My code is an almost equal to WiFiClientSecure. I was experimenting with this quite a while, then one time the Wifi stopped working. Everything else is still ok. The output is:
Attempting to connect to SSID: dd-wrt
[D][WiFiGeneric.cpp:265] _eventCallback(): Event: 2 - STA_START
...[D][WiFiGeneric.cpp:265] _eventCallback(): Event: 5 - STA_DISCONNECTED
[W][WiFiGeneric.cpp:270] _eventCallback(): Reason: 201 - AUTH_FAIL
..........
After a lot of debugging and trying to find the source in the AP, I used another board and tried the same code. The Wifi worked. Then, did some more tests and added my changes again. At the end, also this board stopped connecting to Wifi.
Besides the AP configuration, I didn't do any change but this: I added after client.stop():
WiFi.disconnect(true)
Is it possible that this command physically breaks my board? Maybe after running 30 minutes after issuing the command? Or does it maybe change the board state in a persistent way (even after powering off) so that I have to issue another command to unlock it?
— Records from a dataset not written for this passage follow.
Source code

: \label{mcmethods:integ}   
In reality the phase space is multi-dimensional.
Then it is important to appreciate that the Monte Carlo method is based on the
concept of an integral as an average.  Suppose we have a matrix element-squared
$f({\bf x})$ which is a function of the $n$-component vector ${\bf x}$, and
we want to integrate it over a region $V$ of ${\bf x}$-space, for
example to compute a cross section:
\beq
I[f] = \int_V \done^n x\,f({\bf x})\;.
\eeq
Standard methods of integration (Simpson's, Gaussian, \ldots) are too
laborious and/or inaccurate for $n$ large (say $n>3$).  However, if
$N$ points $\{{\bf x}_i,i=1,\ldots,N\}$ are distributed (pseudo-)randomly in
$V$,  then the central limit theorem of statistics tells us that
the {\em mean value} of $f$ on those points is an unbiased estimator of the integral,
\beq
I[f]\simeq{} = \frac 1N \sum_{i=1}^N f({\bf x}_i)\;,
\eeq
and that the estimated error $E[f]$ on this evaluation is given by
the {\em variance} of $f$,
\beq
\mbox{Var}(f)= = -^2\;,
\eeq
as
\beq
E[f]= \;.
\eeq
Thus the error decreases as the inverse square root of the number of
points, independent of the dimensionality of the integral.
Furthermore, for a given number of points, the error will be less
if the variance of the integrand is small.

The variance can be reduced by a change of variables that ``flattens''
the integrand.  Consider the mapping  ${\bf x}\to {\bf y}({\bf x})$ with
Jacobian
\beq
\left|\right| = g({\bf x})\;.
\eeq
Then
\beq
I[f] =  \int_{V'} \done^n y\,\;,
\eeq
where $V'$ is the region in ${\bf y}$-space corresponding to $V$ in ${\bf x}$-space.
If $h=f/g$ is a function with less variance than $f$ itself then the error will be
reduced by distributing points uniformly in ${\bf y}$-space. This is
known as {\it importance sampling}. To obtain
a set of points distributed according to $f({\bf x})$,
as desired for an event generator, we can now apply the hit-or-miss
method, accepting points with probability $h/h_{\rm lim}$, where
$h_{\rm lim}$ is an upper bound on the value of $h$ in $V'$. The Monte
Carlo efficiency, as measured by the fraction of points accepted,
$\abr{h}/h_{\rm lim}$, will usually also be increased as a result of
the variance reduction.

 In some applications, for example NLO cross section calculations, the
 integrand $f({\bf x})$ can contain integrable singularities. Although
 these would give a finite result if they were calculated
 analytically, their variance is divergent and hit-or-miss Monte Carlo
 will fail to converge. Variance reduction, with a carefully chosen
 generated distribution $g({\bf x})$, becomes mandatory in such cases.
Or is there a tool to do a full memory reset?
My board is a Doit ESP32 Devkit V1
I didn't attach any extra cables to the second board and also cared about electrostatic discharge
Ok, I was able to factory-reset the board using the following command from page https://community.platformio.org/t/is-my-esp32-dead/1993:
python /home/user/Arduino/hardware/espressif/esp32/tools/esptool.py --chip esp32 --port /dev/ttyUSB0 --baud 921600 --before default_reset --after hard_reset erase_flash
Now, I'm able to connect again using the same code. Will tell you in a few days if the disconnect problem appears again.
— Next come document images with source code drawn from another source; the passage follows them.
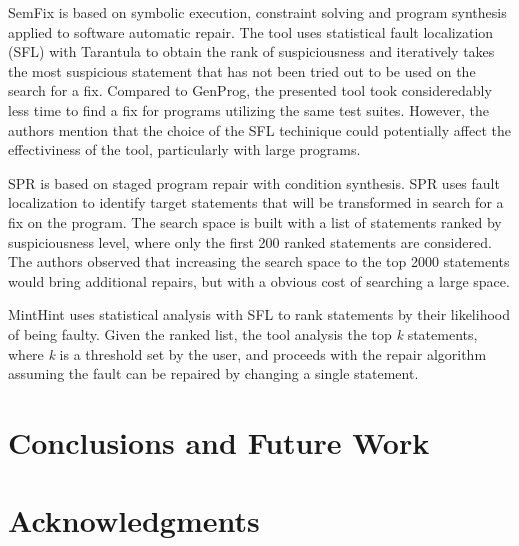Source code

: \documentclass{article}
\begin{document}
SemFix is based on symbolic execution, constraint solving and program synthesis applied to software automatic repair. The tool uses statistical fault localization (SFL) with Tarantula to
obtain the rank of suspiciousness and iteratively takes the most suspicious statement that has not been tried out to be used on the search for a fix. Compared to GenProg, the presented tool
took consideredably less time to find a fix for programs utilizing the same test suites. However, the authors mention that the choice of the SFL techinique could potentially affect the
effectiviness of the tool, particularly with large programs.

SPR  is based on staged
program repair with condition synthesis. SPR uses fault localization
to identify target statements that will be transformed in search for a
fix on the program. The search space is built with a list of
statements ranked by suspiciousness level, where only the first 200
ranked statements are considered. The authors observed that increasing
the search space to the top 2000 statements would bring additional
repairs, but with a obvious cost of searching a large space.

MintHint  uses statistical analysis with SFL to rank
statements by their likelihood of being faulty. Given the ranked list,
the tool analysis the top \textit{k} statements, where \textit{k} is a
threshold set by the user, and proceeds with the repair algorithm
assuming the fault can be repaired by changing a single statement.






\section{Conclusions and Future Work}\label{sec:conc}
\section*{Acknowledgments}

{
  \small
  \balance
  
  
}
\end{document}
Attempting to connect to SSID: dd-wrt
[D][WiFiGeneric.cpp:265] _eventCallback(): Event: 2 - STA_START
..[D][WiFiGeneric.cpp:265] _eventCallback(): Event: 4 - STA_CONNECTED
[D][WiFiGeneric.cpp:265] _eventCallback(): Event: 7 - STA_GOT_IP
Connected to dd-wrt
192.168.168.108
I don't know that it breaks the board, but I have observed that with the most recent version, calling disconnect can get the board into a state where it will always return AUTH_FAIL. I spent the better part of the weekend trying to find a consistency to the problem and a way to recover but had no luck in the end.
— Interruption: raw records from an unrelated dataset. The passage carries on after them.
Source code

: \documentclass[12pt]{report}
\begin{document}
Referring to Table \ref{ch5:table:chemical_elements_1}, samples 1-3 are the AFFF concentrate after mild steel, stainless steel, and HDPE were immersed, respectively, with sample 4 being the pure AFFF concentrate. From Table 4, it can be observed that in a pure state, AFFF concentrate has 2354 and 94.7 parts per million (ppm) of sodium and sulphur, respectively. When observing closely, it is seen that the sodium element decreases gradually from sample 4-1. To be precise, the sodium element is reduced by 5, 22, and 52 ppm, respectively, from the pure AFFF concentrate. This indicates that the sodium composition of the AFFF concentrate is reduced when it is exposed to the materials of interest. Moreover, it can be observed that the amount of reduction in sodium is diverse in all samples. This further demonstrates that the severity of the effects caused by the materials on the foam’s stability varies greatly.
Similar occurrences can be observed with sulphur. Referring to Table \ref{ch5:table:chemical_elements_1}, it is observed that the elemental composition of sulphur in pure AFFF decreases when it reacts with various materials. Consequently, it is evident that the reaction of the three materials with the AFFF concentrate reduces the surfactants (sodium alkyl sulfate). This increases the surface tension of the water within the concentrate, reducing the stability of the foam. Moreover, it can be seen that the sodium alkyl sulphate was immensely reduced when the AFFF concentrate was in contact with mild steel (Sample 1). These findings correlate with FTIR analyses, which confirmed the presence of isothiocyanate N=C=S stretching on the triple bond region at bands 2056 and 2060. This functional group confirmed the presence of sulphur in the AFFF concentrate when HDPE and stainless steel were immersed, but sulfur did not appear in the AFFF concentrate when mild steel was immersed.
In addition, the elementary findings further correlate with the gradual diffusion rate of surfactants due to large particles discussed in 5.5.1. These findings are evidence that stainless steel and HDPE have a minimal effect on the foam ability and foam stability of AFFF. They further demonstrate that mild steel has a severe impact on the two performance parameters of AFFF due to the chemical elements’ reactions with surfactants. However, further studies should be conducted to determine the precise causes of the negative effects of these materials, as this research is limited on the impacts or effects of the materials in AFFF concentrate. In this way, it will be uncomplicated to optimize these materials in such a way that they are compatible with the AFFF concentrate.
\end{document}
I observed a similar issue,
I am not using the arduino code. But I am calling esp_wifi_stop(). And I think the arduino code also calls esp_wifi_stop() when you call WiFi.disconnect(true).
It works for a while but suddenly it can stop working and all connect attempts return with reason 201.
Also I am using the same board a Doit ESP32 Devkit V1.
It happened again, so I changed my code and found a way which works so-so
wifi off:
WiFi.mode(WIFI_OFF);
wifi on:
WiFi.begin(ssid, password);
WiFi.mode(WIFI_STA);
WiFi.reconnect();
delay(1000);
while (WiFi.status() != WL_CONNECTED) {
But the complete reconnecting code has to be called multiple times, waiting in the loop below is not enough. Then I get a connection after ~2 or 3 times.
The code behind is below. Maybe I should also directly use the esp_* implementations. There seem to be space for optimizations...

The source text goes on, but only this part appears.